Autocratization and the decline of international cooperation

March 10, 2022

The last decade has not been favorable to democracy worldwide. The rise of right-wing populists and the hardening of autocratic rule have left clear imprints. The Bertelsmann Stiftung's Transformation Index (BTI) traces this development for 137 developing countries and emerging economies, or four-fifths of the world's population. For this purpose, we provide more than 5,000 pages of country analyses and a comprehensive data package.

But sometimes a picture is worth a thousand words. That's why we are delighted to supplement our assessments with creative and compelling visual depictions designed by our colleagues at the Bertelsmann Foundation in Washington, DC. Their latest publication, Graphic Images: Autocrats and the Use of Power, is devoted to portraying autocratic settings in China, Iran and Russia, according to BTI data.
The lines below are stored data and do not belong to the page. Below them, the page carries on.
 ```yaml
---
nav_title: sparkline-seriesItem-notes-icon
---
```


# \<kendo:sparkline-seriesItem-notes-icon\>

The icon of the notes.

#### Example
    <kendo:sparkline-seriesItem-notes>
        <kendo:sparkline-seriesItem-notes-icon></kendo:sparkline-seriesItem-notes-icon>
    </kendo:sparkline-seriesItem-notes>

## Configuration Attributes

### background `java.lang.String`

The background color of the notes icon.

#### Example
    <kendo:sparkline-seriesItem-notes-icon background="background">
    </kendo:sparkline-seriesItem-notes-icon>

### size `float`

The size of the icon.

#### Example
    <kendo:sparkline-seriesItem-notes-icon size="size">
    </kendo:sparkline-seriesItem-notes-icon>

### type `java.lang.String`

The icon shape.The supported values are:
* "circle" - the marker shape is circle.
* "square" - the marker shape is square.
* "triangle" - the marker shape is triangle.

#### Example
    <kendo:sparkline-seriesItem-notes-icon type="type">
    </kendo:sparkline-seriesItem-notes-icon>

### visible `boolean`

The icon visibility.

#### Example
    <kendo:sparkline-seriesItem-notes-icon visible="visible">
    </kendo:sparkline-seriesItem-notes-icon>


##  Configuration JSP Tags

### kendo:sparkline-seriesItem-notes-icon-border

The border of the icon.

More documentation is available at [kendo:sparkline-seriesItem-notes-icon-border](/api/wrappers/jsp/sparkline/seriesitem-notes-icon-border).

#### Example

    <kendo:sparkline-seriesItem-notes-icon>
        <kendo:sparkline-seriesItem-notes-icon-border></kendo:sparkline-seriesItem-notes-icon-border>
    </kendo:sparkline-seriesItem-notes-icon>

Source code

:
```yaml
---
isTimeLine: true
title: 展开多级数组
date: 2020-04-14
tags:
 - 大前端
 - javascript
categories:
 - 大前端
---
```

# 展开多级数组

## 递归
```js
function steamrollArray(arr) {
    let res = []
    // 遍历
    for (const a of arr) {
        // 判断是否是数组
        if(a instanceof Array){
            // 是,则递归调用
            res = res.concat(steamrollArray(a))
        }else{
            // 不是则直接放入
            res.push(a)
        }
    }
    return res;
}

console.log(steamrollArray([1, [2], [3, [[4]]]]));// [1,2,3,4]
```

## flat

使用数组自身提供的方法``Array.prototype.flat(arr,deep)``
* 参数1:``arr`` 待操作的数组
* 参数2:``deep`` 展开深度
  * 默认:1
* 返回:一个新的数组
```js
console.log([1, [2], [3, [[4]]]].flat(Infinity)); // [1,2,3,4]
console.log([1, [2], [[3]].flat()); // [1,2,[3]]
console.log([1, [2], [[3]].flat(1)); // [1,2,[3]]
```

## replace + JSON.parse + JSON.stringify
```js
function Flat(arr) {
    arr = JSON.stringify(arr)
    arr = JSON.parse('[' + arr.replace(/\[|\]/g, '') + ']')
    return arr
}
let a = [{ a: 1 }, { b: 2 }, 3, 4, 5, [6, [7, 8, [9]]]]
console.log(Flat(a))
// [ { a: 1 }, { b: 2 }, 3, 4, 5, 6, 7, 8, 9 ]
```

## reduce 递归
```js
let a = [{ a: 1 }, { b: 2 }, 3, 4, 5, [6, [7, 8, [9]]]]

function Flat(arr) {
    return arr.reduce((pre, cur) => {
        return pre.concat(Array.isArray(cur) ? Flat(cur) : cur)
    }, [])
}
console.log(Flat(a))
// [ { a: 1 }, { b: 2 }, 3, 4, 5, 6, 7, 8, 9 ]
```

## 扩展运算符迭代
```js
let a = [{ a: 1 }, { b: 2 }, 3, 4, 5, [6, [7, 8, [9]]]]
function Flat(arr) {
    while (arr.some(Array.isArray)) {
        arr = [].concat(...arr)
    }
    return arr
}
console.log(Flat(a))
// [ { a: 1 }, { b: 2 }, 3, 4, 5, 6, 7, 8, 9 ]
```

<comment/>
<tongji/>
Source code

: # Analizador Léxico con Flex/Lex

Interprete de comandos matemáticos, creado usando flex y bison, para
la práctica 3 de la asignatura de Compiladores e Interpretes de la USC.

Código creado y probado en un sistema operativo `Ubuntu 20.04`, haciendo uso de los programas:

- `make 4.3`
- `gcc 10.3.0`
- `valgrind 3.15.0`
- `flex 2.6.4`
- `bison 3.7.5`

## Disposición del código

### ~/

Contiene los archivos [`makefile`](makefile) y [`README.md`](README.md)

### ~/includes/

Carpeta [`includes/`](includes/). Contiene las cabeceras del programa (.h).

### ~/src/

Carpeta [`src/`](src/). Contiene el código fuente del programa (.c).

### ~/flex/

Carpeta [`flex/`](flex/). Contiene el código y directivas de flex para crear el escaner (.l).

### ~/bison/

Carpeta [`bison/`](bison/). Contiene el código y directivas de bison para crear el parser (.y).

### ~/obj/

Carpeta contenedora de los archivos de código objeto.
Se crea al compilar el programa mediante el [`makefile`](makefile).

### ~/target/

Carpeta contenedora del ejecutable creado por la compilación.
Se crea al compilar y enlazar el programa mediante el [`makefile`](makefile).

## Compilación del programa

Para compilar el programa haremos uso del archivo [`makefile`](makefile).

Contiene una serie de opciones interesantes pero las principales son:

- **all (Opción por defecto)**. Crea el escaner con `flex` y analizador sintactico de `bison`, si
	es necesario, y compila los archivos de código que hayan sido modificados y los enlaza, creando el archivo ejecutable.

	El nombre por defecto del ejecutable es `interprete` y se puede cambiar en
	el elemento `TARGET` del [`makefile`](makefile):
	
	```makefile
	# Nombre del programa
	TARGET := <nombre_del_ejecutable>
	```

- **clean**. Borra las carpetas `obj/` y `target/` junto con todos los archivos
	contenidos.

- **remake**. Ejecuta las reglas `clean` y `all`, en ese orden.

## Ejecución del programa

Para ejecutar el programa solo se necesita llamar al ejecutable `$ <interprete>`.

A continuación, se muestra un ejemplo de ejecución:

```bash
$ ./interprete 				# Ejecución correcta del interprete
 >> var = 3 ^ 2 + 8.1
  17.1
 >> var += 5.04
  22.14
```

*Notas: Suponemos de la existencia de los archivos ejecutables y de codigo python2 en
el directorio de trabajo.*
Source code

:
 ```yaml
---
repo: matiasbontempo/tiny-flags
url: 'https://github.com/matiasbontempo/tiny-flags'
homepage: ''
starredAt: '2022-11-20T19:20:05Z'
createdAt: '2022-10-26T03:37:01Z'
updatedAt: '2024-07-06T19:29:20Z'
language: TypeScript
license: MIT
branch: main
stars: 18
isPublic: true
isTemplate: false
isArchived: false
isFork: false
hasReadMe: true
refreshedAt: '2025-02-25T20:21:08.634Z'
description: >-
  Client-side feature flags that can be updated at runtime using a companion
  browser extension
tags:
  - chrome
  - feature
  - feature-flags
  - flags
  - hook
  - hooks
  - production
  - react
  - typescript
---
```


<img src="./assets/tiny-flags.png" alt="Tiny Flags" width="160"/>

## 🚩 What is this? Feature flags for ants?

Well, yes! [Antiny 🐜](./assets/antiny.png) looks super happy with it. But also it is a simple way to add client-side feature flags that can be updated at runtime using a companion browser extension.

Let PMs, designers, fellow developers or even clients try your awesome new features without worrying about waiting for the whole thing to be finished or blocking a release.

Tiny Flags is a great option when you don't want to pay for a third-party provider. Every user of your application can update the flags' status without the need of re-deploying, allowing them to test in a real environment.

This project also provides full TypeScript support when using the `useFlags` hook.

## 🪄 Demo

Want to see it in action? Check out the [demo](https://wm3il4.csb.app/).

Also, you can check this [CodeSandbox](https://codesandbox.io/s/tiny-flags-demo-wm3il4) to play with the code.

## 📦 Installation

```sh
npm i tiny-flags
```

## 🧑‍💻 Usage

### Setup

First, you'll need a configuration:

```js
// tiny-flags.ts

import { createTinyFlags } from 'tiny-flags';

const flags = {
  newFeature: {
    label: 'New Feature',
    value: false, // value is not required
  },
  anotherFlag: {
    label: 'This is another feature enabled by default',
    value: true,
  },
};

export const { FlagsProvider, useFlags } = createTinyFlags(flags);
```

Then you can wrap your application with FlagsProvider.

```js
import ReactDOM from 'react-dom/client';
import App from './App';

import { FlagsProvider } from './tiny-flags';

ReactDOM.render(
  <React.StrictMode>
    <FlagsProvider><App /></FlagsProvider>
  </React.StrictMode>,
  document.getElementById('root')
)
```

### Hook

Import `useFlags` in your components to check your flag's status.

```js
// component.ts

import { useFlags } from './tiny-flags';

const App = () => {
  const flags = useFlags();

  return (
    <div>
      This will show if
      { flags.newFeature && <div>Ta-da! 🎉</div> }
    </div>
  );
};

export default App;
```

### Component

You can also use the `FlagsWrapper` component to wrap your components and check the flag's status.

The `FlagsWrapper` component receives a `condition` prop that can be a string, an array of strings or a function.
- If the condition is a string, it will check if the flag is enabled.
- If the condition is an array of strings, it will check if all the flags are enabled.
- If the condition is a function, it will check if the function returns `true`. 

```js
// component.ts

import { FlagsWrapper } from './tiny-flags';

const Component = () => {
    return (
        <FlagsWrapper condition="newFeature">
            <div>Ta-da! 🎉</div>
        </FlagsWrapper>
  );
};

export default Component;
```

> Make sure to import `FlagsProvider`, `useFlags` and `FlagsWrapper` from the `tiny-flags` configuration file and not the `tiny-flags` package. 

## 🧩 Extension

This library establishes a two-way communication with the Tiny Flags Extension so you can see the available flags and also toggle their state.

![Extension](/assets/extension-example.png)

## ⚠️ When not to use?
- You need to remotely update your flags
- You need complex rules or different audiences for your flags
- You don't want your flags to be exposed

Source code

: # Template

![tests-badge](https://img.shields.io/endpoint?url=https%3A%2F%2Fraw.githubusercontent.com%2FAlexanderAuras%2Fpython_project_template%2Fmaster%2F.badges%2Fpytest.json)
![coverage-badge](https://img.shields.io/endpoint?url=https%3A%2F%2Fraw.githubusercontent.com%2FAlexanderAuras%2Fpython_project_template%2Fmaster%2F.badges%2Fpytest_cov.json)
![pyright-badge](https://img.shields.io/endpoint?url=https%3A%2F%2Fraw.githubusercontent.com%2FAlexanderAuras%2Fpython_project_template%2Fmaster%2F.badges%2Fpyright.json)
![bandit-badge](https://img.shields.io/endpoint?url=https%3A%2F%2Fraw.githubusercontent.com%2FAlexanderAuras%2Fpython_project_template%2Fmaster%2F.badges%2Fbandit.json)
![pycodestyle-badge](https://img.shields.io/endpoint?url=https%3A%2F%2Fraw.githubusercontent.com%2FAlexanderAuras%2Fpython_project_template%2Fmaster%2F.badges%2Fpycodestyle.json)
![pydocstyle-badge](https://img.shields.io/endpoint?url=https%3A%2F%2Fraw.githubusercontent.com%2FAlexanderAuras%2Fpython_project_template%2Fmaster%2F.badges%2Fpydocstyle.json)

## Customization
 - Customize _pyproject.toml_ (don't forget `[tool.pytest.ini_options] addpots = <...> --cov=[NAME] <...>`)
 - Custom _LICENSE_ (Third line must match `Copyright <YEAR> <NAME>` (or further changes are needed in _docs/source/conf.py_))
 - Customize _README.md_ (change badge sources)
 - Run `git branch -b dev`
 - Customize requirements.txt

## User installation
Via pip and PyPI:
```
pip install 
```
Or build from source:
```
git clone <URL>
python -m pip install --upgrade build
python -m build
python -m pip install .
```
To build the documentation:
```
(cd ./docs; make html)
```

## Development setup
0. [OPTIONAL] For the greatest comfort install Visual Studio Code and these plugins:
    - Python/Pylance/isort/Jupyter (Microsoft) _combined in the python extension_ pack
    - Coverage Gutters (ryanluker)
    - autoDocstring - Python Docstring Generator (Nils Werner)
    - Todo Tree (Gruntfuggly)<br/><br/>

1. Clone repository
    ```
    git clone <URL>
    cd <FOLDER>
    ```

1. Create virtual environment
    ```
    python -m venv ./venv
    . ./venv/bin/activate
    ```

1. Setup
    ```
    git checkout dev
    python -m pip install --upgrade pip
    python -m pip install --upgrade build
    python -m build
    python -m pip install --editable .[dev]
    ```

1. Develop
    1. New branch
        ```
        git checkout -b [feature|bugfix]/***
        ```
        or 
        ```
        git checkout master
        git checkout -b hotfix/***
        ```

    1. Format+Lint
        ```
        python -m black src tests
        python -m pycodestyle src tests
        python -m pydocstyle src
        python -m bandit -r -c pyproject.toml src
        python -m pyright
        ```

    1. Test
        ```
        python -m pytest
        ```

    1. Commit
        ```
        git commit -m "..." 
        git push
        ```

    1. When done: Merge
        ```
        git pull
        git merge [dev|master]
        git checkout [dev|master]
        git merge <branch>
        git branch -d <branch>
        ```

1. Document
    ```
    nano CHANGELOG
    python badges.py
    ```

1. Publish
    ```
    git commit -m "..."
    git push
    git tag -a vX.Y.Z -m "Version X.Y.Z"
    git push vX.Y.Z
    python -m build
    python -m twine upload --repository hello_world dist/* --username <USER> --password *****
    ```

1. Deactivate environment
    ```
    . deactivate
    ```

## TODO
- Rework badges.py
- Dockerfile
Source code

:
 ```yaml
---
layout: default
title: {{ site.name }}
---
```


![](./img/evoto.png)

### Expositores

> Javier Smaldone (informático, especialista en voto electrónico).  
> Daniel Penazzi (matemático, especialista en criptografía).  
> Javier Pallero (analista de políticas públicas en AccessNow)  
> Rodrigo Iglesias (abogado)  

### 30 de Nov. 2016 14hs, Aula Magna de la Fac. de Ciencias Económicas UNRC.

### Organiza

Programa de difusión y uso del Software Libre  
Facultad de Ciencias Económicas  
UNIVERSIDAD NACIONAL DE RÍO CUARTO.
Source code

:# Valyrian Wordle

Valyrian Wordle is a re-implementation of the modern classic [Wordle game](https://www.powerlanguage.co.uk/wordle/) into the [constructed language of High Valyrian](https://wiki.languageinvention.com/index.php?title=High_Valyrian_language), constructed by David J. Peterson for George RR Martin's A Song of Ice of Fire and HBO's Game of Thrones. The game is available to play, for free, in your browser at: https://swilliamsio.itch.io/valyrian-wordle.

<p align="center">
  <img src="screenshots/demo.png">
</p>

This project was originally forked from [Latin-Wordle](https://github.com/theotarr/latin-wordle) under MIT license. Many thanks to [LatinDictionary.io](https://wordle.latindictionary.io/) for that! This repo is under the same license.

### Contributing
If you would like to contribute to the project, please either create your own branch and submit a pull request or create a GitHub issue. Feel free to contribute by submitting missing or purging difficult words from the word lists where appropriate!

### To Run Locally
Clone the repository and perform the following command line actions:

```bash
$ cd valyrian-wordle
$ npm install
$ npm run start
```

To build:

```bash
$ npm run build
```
We are grateful, especially to Irene Braam and Tony Silberfeld, for this great transatlantic cooperation.

Political regression worldwide was driven by three factors:

In 39 countries, the level of political transformation has dropped significantly within a decade, by more than 0.75 points on the BTI scale of ten. Even democracies that were once considered consolidating, such as Brazil, Hungary, India, Poland and Serbia, belong to this category and are now rated as defective democracies with pronounced deficiencies in terms of the rule of law and participation. Blatant mismanagement and unfulfilled promises of economic and social inclusion were often the reason for voters to choose the populist or ethno-nationalist card.

For some former democracies, however, the road led even further downhill. The tragic frontrunner is Turkey, which had been regarded as a promising example of how to combine political Islamism and democracy, and which is now classified as an autocracy, with a drastic drop of 2.85 points. Another dozen countries have followed this path to autocracy. Ten years ago, 44 percent of the countries surveyed by the BTI were autocratic; today, 51 percent are. In most of these cases, severe deficiencies in the rule of law first allowed power to concentrate in the executive branch and then led to the dismantling of political participation rights.

Moreover, the number of hard autocracies—in which the separation of powers is eliminated and political participation rights are restricted to a minimum—increased to 44 countries, or nearly one-third of all 137 countries surveyed. Often, autocratic hardening was a backlash against weaknesses in legitimacy due to rampant corruption, lack of socioeconomic progress, or democratic movements, the most recent example being Belarus.